People will usually tell you that 1+1=2. In general, you can believe them; however, in some cases in Dataiku, the following may also be true from time to time : 1+1=11. What’s happening here? When are numbers concatenated rather than summed?

When do 1+1=11 and 1+1=2 both happen?#

Let’s use this example:

A

B

C

D

= A + B + C + D

1

2

3

4

10

null

2

3

4

234

1

null

3

4

134

1

2

null

4

34

1

2

3

null

6

“But all my data is stored as integers! What is the logic behind this add/concatenate behavior?”

Logic:

  • 1+2+3+4=10 ← add 1+2 , add 3, add 4

  • null+2+3+4=234 ← (null+2), then concatenate 3, concatenate 4

  • 1+null+3+4=134 ← (1+null), then concatenate 3, concatenate 4

  • 1+2+null+4=34 ← add 1+2, then (+ null), then concatenate 4

  • 1+2+3+null=6 ← add 1+2 , add 3, (+null) then…

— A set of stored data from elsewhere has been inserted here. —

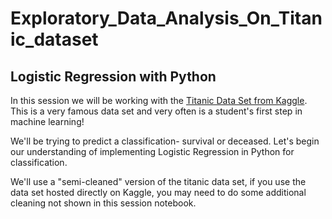 # Exploratory_Data_Analysis_On_Titanic_dataset


## Logistic Regression with Python

In this session we will be working with the [Titanic Data Set from Kaggle](https://www.kaggle.com/c/titanic). This is a very famous data set and very often is a student's first step in machine learning! 

We'll be trying to predict a classification- survival or deceased.
Let's begin our understanding of implementing Logistic Regression in Python for classification.

We'll use a "semi-cleaned" version of the titanic data set, if you use the data set hosted directly on Kaggle, you may need to do some additional cleaning not shown in this session notebook.
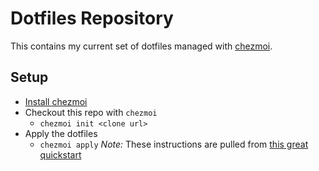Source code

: # Dotfiles Repository
This contains my current set of dotfiles managed with [chezmoi](https://github.com/twpayne/chezmoi).

## Setup
- [Install chezmoi](https://github.com/twpayne/chezmoi/blob/master/docs/INSTALL.md)
- Checkout this repo with `chezmoi`
  - `chezmoi init <clone url>`
- Apply the dotfiles
  - `chezmoi apply`
*Note:* These instructions are pulled from [this great quickstart](https://github.com/twpayne/chezmoi/blob/master/docs/QUICKSTART.md)
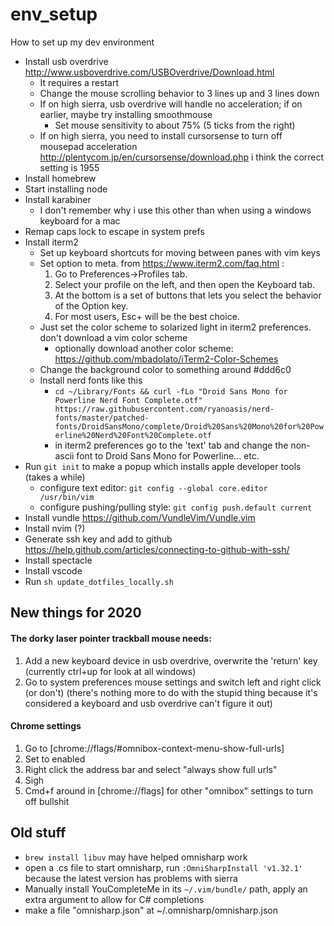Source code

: # env_setup
How to set up my dev environment

* Install usb overdrive http://www.usboverdrive.com/USBOverdrive/Download.html
  * It requires a restart
  * Change the mouse scrolling behavior to 3 lines up and 3 lines down
  * If on high sierra, usb overdrive will handle no acceleration; if on earlier, maybe try installing smoothmouse
    * Set mouse sensitivity to about 75% (5 ticks from the right)
  * If on high sierra, you need to install cursorsense to turn off mousepad acceleration 
    http://plentycom.jp/en/cursorsense/download.php i think the correct setting is 1955
* Install homebrew
* Start installing node 
* Install karabiner 
  * I don't remember why i use this other than when using a windows keyboard for a mac
* Remap caps lock to escape in system prefs
* Install iterm2
  * Set up keyboard shortcuts for moving between panes with vim keys
  * Set option to meta. from https://www.iterm2.com/faq.html :
    1. Go to Preferences->Profiles tab. 
    2. Select your profile on the left, and then open the Keyboard tab. 
    3. At the bottom is a set of buttons that lets you select the behavior of the Option key. 
    4. For most users, Esc+ will be the best choice.
  * Just set the color scheme to solarized light in iterm2 preferences. don't download a vim color scheme
    * optionally download another color scheme:
      https://github.com/mbadolato/iTerm2-Color-Schemes
  * Change the background color to something around #ddd6c0
  * Install nerd fonts like this
    * `cd ~/Library/Fonts && curl -fLo "Droid Sans Mono for Powerline Nerd Font Complete.otf" https://raw.githubusercontent.com/ryanoasis/nerd-fonts/master/patched-fonts/DroidSansMono/complete/Droid%20Sans%20Mono%20for%20Powerline%20Nerd%20Font%20Complete.otf`
    * in iterm2 preferences go to the 'text' tab and change the non-ascii font to Droid Sans Mono for Powerline... etc.
* Run `git init` to make a popup which installs apple developer tools (takes a while)
  * configure text editor: `git config --global core.editor /usr/bin/vim`
  * configure pushing/pulling style: `git config push.default current`
* Install vundle https://github.com/VundleVim/Vundle.vim
* Install nvim (?)
* Generate ssh key and add to github https://help.github.com/articles/connecting-to-github-with-ssh/
* Install spectacle
* Install vscode
* Run `sh update_dotfiles_locally.sh`
    
## New things for 2020

#### The dorky laser pointer trackball mouse needs:
  1. Add a new keyboard device in usb overdrive, overwrite the 'return' key 
     (currently ctrl+up for look at all windows)
  2. Go to system preferences mouse settings and switch left and right click
     (or don't) (there's nothing more to do with the stupid thing because
     it's considered a keyboard and usb overdrive can't figure it out)

#### Chrome settings

1. Go to [chrome://flags/#omnibox-context-menu-show-full-urls]
2. Set to enabled
3. Right click the address bar and select "always show full urls"
  1. Sigh
4. Cmd+f around in [chrome://flags] for other "omnibox" settings to turn
  off bullshit

## Old stuff

* `brew install libuv` may have helped omnisharp work
* open a .cs file to start omnisharp, run `:OmniSharpInstall 'v1.32.1'` because the latest version has problems with sierra
* Manually install YouCompleteMe in its `~/.vim/bundle/` path, apply an extra argument to allow for C# completions
* make a file "omnisharp.json" at ~/.omnisharp/omnisharp.json 

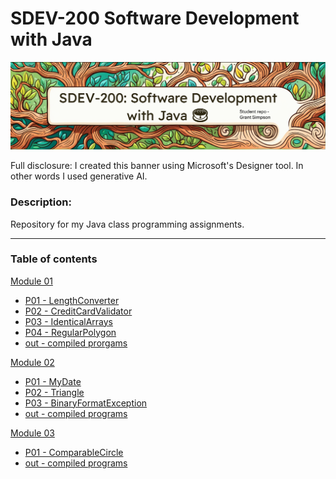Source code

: # SDEV-200 Software Development with Java

![](resources/bannerforsdev200.png)

Full disclosure: I created this banner using Microsoft's Designer tool. In other words I used generative AI. 

### Description:

Repository for my Java class programming assignments.

---

### Table of contents

[Module 01](M01)
- [P01 - LengthConverter](M01/P01_LengthConverter/src)
- [P02 - CreditCardValidator](M01/P02_CreditCardValidator/src)
- [P03 - IdenticalArrays](P03_IdenticalArrays/src)
- [P04 - RegularPolygon](M01/P04_RegularPolygonUML)
- [out -  compiled prorgams](M01/out/production)

[Module 02](M02)
- [P01 - MyDate](M02/src/P01_MyDate)
- [P02 - Triangle](M02/src/P02_Triangle)
- [P03 - BinaryFormatException](M02/src/P03_BinaryFormatException)
- [out - compiled programs](M02/out/production/M02)

[Module 03](M03)
- [P01 - ComparableCircle](M03/src/P01_ComparableCircle)
- [out - compiled programs](M03/out/production/P01_ComparableCircle)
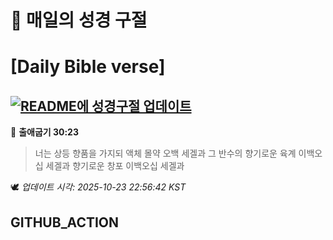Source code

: # 🙏 매일의 성경 구절
# [Daily Bible verse]
## [![README에 성경구절 업데이트](https://github.com/DONGSUKA/first_test/actions/workflows/update-readme-bible.yml/badge.svg)](https://github.com/DONGSUKA/first_test/actions/workflows/update-readme-bible.yml)
<!-- START_BIBLE_VERSE -->
📖 **출애굽기 30:23**
> 너는 상등 향품을 가지되 액체 몰약 오백 세겔과 그 반수의 향기로운 육계 이백오십 세겔과 향기로운 창포 이백오십 세겔과

🕊️ _업데이트 시각: 2025-10-23 22:56:42 KST_
  <!-- END_BIBLE_VERSE -->
## GITHUB_ACTION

See the pattern of how addition turns into concatenation? It always happens after a null value. Why? The short answer is, “It’s complicated.”

Switching from Add → Concatenate#

Here’s the long answer:

Auto-detection for operations occurs by value and not by column.

The detection of the column datatype occurs after all the operations have been completed.

Concatenate always follows null + anything. It doesn’t matter that all of the data in your columns are numbers, or that they’re stored as a number data type, or that logically 1+nothing+3+4 should be 8, not 134.

What happened in the case of the lovely A+B+C+D above is that null values are turned into “”. Whenever the processor sees anything with a + “” it defaults to concatenation and turns the result into a string.

Tips and tricks for safe sums in Dataiku#

Your first option is to get rid of null values. Maybe you replace them with 0 or maybe you do something else; it’ll depend on your data.

There are many cases, however, where you want to keep null values to do other types of analyses (count null, anyone?). If so, you have a few options:

  • Use the sum() function: sum([A,B,C,D]).

  • Include a nested IF: if(isnull(A),0,A)+if(isnull(B),0,B).

  • Replace if(isnull(A),0,A) with coalesce(A,0).